'''
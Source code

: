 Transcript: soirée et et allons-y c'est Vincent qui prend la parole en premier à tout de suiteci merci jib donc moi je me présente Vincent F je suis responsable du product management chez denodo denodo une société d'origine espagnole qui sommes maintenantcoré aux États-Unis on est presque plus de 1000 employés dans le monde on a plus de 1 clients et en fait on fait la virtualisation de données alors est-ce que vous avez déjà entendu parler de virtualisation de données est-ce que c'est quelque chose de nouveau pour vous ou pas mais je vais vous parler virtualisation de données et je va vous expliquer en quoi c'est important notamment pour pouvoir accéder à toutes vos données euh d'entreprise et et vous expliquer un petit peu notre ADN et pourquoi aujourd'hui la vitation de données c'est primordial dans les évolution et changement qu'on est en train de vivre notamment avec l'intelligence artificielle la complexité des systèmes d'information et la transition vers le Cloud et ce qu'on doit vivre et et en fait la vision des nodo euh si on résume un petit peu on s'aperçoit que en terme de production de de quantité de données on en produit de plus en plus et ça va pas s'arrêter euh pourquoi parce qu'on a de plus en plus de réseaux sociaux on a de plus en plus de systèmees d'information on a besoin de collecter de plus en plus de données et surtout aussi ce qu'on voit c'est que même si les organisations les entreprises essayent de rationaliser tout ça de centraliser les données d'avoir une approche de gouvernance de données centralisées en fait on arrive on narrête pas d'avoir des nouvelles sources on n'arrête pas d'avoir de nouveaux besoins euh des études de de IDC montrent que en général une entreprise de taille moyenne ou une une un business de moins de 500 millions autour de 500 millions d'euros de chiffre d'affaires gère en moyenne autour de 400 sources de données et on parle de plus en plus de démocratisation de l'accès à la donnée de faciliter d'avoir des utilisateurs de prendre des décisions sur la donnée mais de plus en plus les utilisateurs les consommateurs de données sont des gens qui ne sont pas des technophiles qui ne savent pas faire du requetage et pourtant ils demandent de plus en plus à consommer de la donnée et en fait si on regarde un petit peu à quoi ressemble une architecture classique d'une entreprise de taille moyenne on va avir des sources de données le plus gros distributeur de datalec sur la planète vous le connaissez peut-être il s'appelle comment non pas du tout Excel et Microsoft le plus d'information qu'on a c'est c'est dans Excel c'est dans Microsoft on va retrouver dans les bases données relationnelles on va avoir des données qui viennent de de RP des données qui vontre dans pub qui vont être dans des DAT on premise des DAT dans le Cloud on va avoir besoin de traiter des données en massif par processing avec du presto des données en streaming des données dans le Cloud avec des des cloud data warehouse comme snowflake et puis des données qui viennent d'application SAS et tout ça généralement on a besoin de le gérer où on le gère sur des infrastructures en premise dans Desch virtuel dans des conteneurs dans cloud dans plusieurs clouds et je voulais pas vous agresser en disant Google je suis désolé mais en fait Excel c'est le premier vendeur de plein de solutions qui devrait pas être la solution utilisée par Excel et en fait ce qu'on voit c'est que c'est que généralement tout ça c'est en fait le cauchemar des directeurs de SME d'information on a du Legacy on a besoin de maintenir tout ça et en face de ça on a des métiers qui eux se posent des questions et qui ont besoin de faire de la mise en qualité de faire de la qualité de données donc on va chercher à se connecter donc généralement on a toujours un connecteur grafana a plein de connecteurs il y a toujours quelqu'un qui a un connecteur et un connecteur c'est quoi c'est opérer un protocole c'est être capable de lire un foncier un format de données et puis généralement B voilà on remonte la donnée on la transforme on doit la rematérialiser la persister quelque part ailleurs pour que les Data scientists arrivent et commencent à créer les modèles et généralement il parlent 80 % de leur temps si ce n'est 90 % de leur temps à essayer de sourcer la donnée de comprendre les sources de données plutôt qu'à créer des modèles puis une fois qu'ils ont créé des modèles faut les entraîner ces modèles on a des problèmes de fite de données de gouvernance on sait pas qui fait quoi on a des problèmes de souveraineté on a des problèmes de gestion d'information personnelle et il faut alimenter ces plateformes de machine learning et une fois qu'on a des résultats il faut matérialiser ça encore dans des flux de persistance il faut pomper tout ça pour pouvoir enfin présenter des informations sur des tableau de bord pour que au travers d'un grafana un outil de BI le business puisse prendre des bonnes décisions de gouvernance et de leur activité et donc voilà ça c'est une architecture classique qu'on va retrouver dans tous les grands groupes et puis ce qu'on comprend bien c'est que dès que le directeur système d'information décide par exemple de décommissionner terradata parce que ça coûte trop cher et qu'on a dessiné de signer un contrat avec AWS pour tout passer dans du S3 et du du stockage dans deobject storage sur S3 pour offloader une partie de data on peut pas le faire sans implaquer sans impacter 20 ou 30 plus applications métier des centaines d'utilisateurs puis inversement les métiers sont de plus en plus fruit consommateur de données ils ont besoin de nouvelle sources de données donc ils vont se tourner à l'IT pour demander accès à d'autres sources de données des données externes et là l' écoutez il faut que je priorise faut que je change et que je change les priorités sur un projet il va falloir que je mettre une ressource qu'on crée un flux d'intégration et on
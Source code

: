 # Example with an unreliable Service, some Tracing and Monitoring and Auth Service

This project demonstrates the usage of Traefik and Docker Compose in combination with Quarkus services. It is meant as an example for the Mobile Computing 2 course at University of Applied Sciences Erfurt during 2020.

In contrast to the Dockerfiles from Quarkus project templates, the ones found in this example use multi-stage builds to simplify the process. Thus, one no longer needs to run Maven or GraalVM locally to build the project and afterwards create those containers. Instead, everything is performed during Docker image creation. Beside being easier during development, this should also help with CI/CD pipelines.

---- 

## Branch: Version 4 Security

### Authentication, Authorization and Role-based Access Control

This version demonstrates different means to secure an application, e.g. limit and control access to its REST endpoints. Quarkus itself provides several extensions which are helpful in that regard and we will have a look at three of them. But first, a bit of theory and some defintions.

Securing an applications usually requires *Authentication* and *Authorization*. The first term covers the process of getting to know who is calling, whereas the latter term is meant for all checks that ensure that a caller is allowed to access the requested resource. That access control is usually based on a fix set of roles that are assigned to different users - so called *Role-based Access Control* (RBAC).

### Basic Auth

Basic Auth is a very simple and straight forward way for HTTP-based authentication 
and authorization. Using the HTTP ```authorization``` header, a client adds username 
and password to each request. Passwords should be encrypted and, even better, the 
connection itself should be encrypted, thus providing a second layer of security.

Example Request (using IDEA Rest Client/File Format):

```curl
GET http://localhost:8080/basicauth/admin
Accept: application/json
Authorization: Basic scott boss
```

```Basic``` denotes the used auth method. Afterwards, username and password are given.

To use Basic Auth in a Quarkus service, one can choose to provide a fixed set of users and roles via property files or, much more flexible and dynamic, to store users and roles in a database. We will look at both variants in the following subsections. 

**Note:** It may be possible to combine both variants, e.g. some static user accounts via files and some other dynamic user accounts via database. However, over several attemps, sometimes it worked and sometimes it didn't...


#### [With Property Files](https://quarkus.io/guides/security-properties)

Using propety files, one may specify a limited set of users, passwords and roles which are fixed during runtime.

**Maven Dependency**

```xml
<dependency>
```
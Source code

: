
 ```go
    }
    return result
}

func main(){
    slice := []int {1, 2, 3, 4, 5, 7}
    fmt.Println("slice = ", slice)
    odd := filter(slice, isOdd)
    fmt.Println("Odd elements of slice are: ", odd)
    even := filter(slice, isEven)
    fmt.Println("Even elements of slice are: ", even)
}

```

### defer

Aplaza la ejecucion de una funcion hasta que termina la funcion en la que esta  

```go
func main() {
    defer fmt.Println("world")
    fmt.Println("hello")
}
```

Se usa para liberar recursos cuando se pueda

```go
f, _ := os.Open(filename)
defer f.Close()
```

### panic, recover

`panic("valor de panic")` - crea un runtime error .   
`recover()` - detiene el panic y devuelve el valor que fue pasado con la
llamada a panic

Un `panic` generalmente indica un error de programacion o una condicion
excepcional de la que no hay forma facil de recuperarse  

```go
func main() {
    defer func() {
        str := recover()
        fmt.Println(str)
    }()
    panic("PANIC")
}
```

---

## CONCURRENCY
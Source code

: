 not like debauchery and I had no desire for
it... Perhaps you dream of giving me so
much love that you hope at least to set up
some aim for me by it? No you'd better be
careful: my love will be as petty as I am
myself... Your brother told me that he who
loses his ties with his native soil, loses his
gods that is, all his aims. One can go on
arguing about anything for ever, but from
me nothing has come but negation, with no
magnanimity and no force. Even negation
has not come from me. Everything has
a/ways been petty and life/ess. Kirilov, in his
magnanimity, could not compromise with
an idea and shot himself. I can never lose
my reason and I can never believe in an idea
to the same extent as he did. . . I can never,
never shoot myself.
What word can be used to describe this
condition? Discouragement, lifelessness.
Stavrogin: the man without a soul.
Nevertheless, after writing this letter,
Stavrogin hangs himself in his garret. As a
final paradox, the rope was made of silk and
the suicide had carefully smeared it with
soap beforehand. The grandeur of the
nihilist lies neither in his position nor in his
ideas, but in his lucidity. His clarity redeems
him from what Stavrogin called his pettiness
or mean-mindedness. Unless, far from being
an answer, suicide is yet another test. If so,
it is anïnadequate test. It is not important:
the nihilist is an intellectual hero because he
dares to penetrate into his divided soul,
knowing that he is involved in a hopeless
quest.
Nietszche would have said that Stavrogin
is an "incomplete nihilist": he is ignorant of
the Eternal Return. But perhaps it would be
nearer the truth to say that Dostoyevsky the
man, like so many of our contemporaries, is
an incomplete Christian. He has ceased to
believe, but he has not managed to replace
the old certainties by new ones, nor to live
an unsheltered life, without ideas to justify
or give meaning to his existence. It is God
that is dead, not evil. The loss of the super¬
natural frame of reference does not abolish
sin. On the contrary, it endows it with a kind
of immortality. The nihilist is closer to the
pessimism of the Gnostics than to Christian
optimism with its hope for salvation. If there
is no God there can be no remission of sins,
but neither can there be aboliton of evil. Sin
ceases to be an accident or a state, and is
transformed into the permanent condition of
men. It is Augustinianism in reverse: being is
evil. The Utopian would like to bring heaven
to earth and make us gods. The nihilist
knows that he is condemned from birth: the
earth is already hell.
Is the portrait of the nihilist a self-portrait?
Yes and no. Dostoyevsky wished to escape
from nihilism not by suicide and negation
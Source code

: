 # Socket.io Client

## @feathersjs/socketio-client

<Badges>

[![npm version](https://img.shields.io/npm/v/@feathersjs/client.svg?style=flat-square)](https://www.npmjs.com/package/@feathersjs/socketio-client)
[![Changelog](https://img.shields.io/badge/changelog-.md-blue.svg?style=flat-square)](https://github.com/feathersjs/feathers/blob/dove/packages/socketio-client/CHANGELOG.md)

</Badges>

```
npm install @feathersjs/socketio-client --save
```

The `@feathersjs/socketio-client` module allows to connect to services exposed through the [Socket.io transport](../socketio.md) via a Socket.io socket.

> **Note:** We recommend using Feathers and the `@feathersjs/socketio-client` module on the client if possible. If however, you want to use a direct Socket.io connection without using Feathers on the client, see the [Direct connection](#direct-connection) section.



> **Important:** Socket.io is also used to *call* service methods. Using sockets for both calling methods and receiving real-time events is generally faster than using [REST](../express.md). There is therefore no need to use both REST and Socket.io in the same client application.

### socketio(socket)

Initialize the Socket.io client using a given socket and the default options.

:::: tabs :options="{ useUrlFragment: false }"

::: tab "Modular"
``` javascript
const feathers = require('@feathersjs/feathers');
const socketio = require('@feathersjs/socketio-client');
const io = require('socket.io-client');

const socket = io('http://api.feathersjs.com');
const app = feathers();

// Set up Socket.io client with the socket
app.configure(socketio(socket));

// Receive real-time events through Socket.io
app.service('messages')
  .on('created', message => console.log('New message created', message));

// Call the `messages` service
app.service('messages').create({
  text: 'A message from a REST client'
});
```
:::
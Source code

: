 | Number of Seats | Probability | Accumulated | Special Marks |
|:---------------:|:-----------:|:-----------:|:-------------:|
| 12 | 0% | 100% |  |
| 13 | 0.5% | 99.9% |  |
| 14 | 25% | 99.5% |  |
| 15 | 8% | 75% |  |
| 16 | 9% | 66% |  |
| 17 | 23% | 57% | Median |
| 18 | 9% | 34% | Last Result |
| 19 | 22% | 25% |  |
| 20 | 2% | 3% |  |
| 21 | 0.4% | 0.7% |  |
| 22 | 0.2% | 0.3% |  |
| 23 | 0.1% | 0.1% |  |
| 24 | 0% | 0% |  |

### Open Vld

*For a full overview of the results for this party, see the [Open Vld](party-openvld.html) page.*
'''
Try it:
After identifying the lines above that contain "incomplete", copy each one.

Worked solution:
is an "incomplete nihilist": he is ignorant of
an incomplete Christian. He has ceased to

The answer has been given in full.